Objective To identify systemic sclerosis (SSc) susceptibility loci via a genome‐wide association study. Methods A genome‐wide association study was performed in 137 patients with SSc and 564 controls from Korea using the Affymetrix Human SNP Array 5.0. After fine‐mapping studies, the results were replicated in 1,107 SSc patients and 2,747 controls from a US Caucasian population.

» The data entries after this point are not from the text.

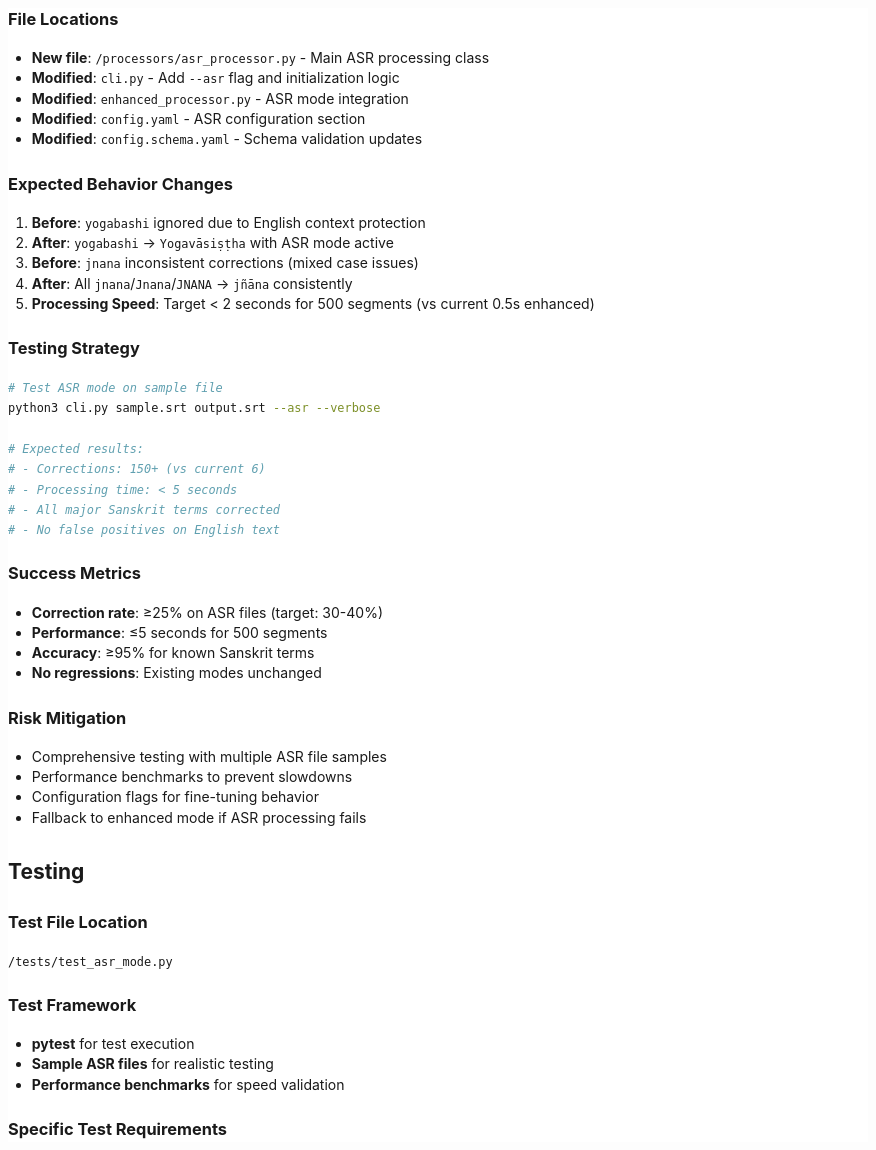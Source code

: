 ### File Locations
- **New file**: `/processors/asr_processor.py` - Main ASR processing class
- **Modified**: `cli.py` - Add `--asr` flag and initialization logic
- **Modified**: `enhanced_processor.py` - ASR mode integration
- **Modified**: `config.yaml` - ASR configuration section
- **Modified**: `config.schema.yaml` - Schema validation updates

### Expected Behavior Changes
1. **Before**: `yogabashi` ignored due to English context protection
2. **After**: `yogabashi` → `Yogavāsiṣṭha` with ASR mode active
3. **Before**: `jnana` inconsistent corrections (mixed case issues)
4. **After**: All `jnana`/`Jnana`/`JNANA` → `jñāna` consistently
5. **Processing Speed**: Target < 2 seconds for 500 segments (vs current 0.5s enhanced)

### Testing Strategy
```bash
# Test ASR mode on sample file
python3 cli.py sample.srt output.srt --asr --verbose

# Expected results:
# - Corrections: 150+ (vs current 6)
# - Processing time: < 5 seconds  
# - All major Sanskrit terms corrected
# - No false positives on English text
```

### Success Metrics
- **Correction rate**: ≥25% on ASR files (target: 30-40%)
- **Performance**: ≤5 seconds for 500 segments
- **Accuracy**: ≥95% for known Sanskrit terms
- **No regressions**: Existing modes unchanged

### Risk Mitigation
- Comprehensive testing with multiple ASR file samples
- Performance benchmarks to prevent slowdowns
- Configuration flags for fine-tuning behavior
- Fallback to enhanced mode if ASR processing fails

## Testing

### Test File Location
`/tests/test_asr_mode.py`

### Test Framework  
- **pytest** for test execution
- **Sample ASR files** for realistic testing
- **Performance benchmarks** for speed validation

### Specific Test Requirements
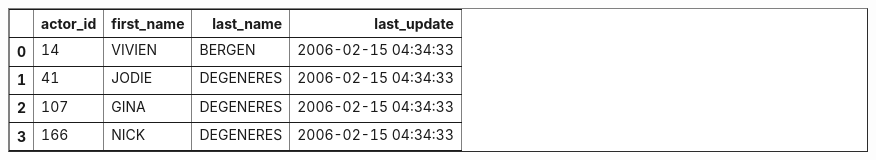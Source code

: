 


<div>
<style>
    .dataframe thead tr:only-child th {
        text-align: right;
    }

    .dataframe thead th {
        text-align: left;
    }

    .dataframe tbody tr th {
        vertical-align: top;
    }
</style>
<table border="1" class="dataframe">
  <thead>
    <tr style="text-align: right;">
      <th></th>
      <th>actor_id</th>
      <th>first_name</th>
      <th>last_name</th>
      <th>last_update</th>
    </tr>
  </thead>
  <tbody>
    <tr>
      <th>0</th>
      <td>14</td>
      <td>VIVIEN</td>
      <td>BERGEN</td>
      <td>2006-02-15 04:34:33</td>
    </tr>
    <tr>
      <th>1</th>
      <td>41</td>
      <td>JODIE</td>
      <td>DEGENERES</td>
      <td>2006-02-15 04:34:33</td>
    </tr>
    <tr>
      <th>2</th>
      <td>107</td>
      <td>GINA</td>
      <td>DEGENERES</td>
      <td>2006-02-15 04:34:33</td>
    </tr>
    <tr>
      <th>3</th>
      <td>166</td>
      <td>NICK</td>
      <td>DEGENERES</td>
      <td>2006-02-15 04:34:33</td>
    </tr>
  </tbody>
</table>
</div>
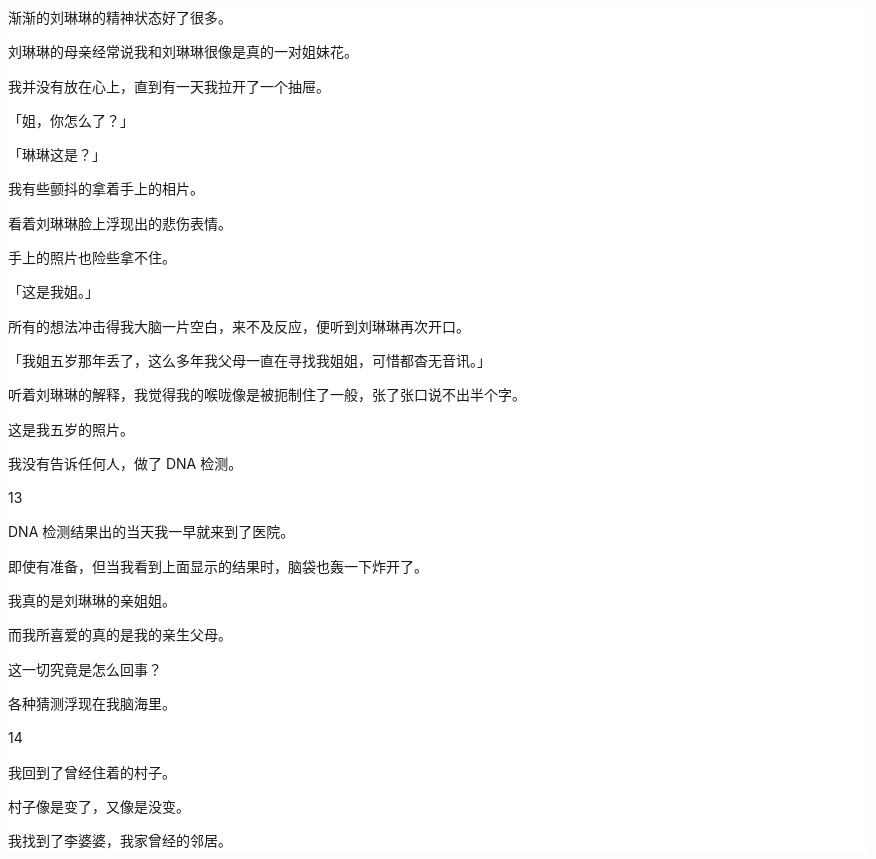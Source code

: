 渐渐的刘琳琳的精神状态好了很多。


刘琳琳的母亲经常说我和刘琳琳很像是真的一对姐妹花。


我并没有放在心上，直到有一天我拉开了一个抽屉。


「姐，你怎么了？」


「琳琳这是？」


我有些颤抖的拿着手上的相片。


看着刘琳琳脸上浮现出的悲伤表情。


手上的照片也险些拿不住。


「这是我姐。」


所有的想法冲击得我大脑一片空白，来不及反应，便听到刘琳琳再次开口。


「我姐五岁那年丢了，这么多年我父母一直在寻找我姐姐，可惜都杳无音讯。」


听着刘琳琳的解释，我觉得我的喉咙像是被扼制住了一般，张了张口说不出半个字。


这是我五岁的照片。


我没有告诉任何人，做了 DNA 检测。


13


DNA 检测结果出的当天我一早就来到了医院。


即使有准备，但当我看到上面显示的结果时，脑袋也轰一下炸开了。


我真的是刘琳琳的亲姐姐。


而我所喜爱的真的是我的亲生父母。


这一切究竟是怎么回事？


各种猜测浮现在我脑海里。


14


我回到了曾经住着的村子。


村子像是变了，又像是没变。


我找到了李婆婆，我家曾经的邻居。
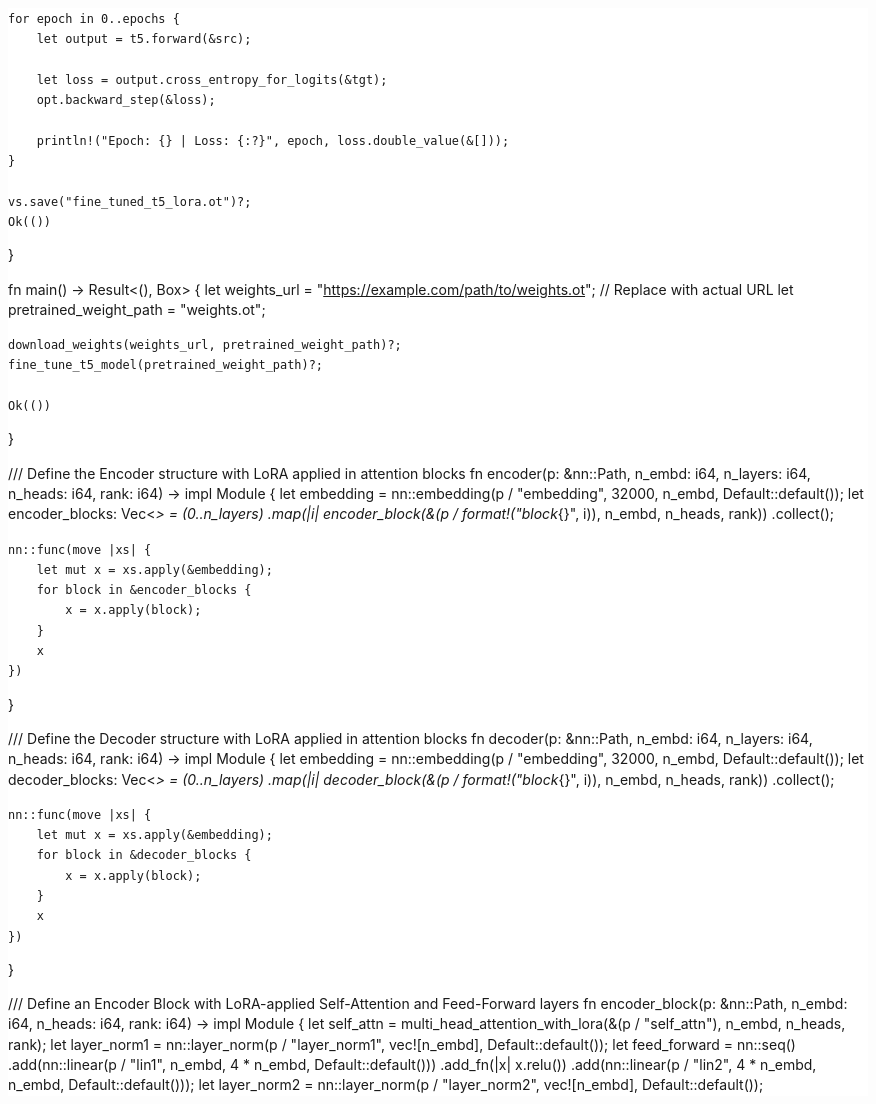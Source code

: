     for epoch in 0..epochs {
        let output = t5.forward(&src);

        let loss = output.cross_entropy_for_logits(&tgt);
        opt.backward_step(&loss);

        println!("Epoch: {} | Loss: {:?}", epoch, loss.double_value(&[]));
    }

    vs.save("fine_tuned_t5_lora.ot")?;
    Ok(())
}

fn main() -> Result<(), Box<dyn std::error::Error>> {
    let weights_url = "https://example.com/path/to/weights.ot"; // Replace with actual URL
    let pretrained_weight_path = "weights.ot";

    download_weights(weights_url, pretrained_weight_path)?;
    fine_tune_t5_model(pretrained_weight_path)?;

    Ok(())
}

/// Define the Encoder structure with LoRA applied in attention blocks
fn encoder(p: &nn::Path, n_embd: i64, n_layers: i64, n_heads: i64, rank: i64) -> impl Module {
    let embedding = nn::embedding(p / "embedding", 32000, n_embd, Default::default());
    let encoder_blocks: Vec<_> = (0..n_layers)
        .map(|i| encoder_block(&(p / format!("block_{}", i)), n_embd, n_heads, rank))
        .collect();

    nn::func(move |xs| {
        let mut x = xs.apply(&embedding);
        for block in &encoder_blocks {
            x = x.apply(block);
        }
        x
    })
}

/// Define the Decoder structure with LoRA applied in attention blocks
fn decoder(p: &nn::Path, n_embd: i64, n_layers: i64, n_heads: i64, rank: i64) -> impl Module {
    let embedding = nn::embedding(p / "embedding", 32000, n_embd, Default::default());
    let decoder_blocks: Vec<_> = (0..n_layers)
        .map(|i| decoder_block(&(p / format!("block_{}", i)), n_embd, n_heads, rank))
        .collect();

    nn::func(move |xs| {
        let mut x = xs.apply(&embedding);
        for block in &decoder_blocks {
            x = x.apply(block);
        }
        x
    })
}

/// Define an Encoder Block with LoRA-applied Self-Attention and Feed-Forward layers
fn encoder_block(p: &nn::Path, n_embd: i64, n_heads: i64, rank: i64) -> impl Module {
    let self_attn = multi_head_attention_with_lora(&(p / "self_attn"), n_embd, n_heads, rank);
    let layer_norm1 = nn::layer_norm(p / "layer_norm1", vec![n_embd], Default::default());
    let feed_forward = nn::seq()
        .add(nn::linear(p / "lin1", n_embd, 4 * n_embd, Default::default()))
        .add_fn(|x| x.relu())
        .add(nn::linear(p / "lin2", 4 * n_embd, n_embd, Default::default()));
    let layer_norm2 = nn::layer_norm(p / "layer_norm2", vec![n_embd], Default::default());

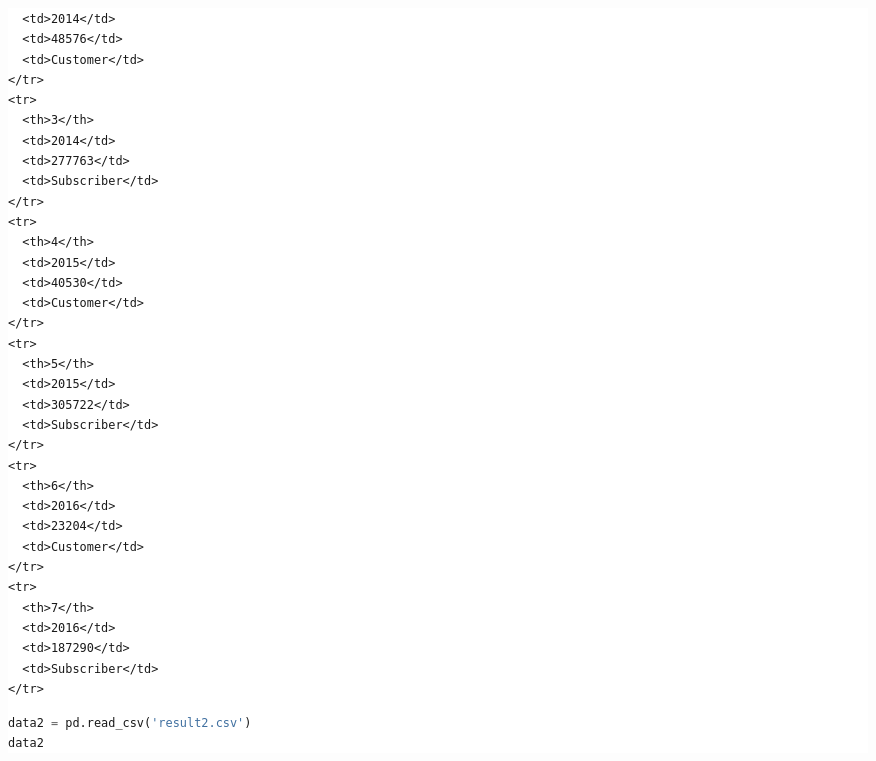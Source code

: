       <td>2014</td>
      <td>48576</td>
      <td>Customer</td>
    </tr>
    <tr>
      <th>3</th>
      <td>2014</td>
      <td>277763</td>
      <td>Subscriber</td>
    </tr>
    <tr>
      <th>4</th>
      <td>2015</td>
      <td>40530</td>
      <td>Customer</td>
    </tr>
    <tr>
      <th>5</th>
      <td>2015</td>
      <td>305722</td>
      <td>Subscriber</td>
    </tr>
    <tr>
      <th>6</th>
      <td>2016</td>
      <td>23204</td>
      <td>Customer</td>
    </tr>
    <tr>
      <th>7</th>
      <td>2016</td>
      <td>187290</td>
      <td>Subscriber</td>
    </tr>
  </tbody>
</table>
</div>




```python
data2 = pd.read_csv('result2.csv')
data2
```




<div>
<style scoped>
    .dataframe tbody tr th:only-of-type {
        vertical-align: middle;
    }

    .dataframe tbody tr th {
        vertical-align: top;
    }
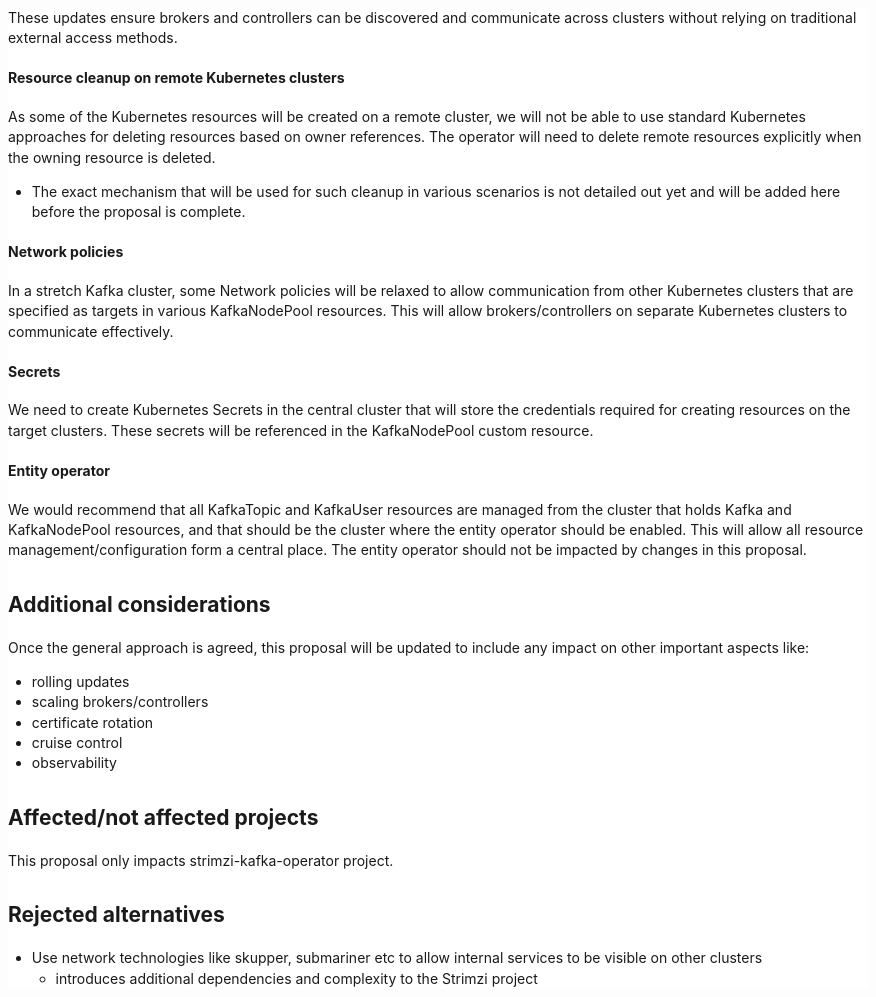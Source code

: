 These updates ensure brokers and controllers can be discovered and communicate across clusters without relying on traditional external access methods.

#### Resource cleanup on remote Kubernetes clusters
As some of the Kubernetes resources will be created on a remote cluster, we will not be able to use standard Kubernetes approaches for deleting resources based on owner references.
The operator will need to delete remote resources explicitly when the owning resource is deleted.

- The exact mechanism that will be used for such cleanup in various scenarios is not detailed out yet and will be added here before the proposal is complete.

#### Network policies
In a stretch Kafka cluster, some Network policies will be relaxed to allow communication from other Kubernetes clusters that are specified as targets in various KafkaNodePool resources.
This will allow brokers/controllers on separate Kubernetes clusters to communicate effectively.

#### Secrets
We need to create Kubernetes Secrets in the central cluster that will store the credentials required for creating resources on the target clusters.
These secrets will be referenced in the KafkaNodePool custom resource.

#### Entity operator
We would recommend that all KafkaTopic and KafkaUser resources are managed from the cluster that holds Kafka and KafkaNodePool resources, and that should be the cluster where the entity operator should be enabled.
This will allow all resource management/configuration form a central place.
The entity operator should not be impacted by changes in this proposal.

## Additional considerations

Once the general approach is agreed, this proposal will be updated to include any impact on other important aspects like:
- rolling updates
- scaling brokers/controllers
- certificate rotation
- cruise control
- observability

## Affected/not affected projects

This proposal only impacts strimzi-kafka-operator project.


## Rejected alternatives

- Use network technologies like skupper, submariner etc to allow internal services to be visible on other clusters
  -  introduces additional dependencies and complexity to the Strimzi project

Results The single‐nucleotide polymorphisms (SNPs) (rs3128930, rs7763822, rs7764491, rs3117230, and rs3128965) of HLA–DPB1 and DPB2 on chromosome 6 formed a distinctive peak with log P values for association with SSc susceptibility (P = 8.16 × 10−13). Subtyping analysis of HLA–DPB1 showed that DPB1*1301 (P = 7.61 × 10−8) and DPB1*0901 (P = 2.55 × 10−5) were the subtypes most susceptible to SSc in Korean subjects. In US Caucasians, 2 pairs of SNPs, rs7763822/rs7764491 and rs3117230/rs3128965, showed strong association with SSc patients who had either circulating anti–DNA topoisomerase I (P = 7.58 × 10−17/4.84 × 10−16) or anticentromere autoantibodies (P = 1.12 × 10−3/3.2 × 10−5), respectively. Conclusion The results of our genome‐wide association study in Korean subjects indicate that the region of HLA–DPB1 and DPB2 contains the loci most susceptible to SSc in a Korean population. The confirmatory studies in US Caucasians indicate that specific SNPs of HLA–DPB1 and/or DPB2 are strongly associated with US Caucasian patients with SSc who are positive for anti–DNA topoisomerase I or anticentromere autoantibodies.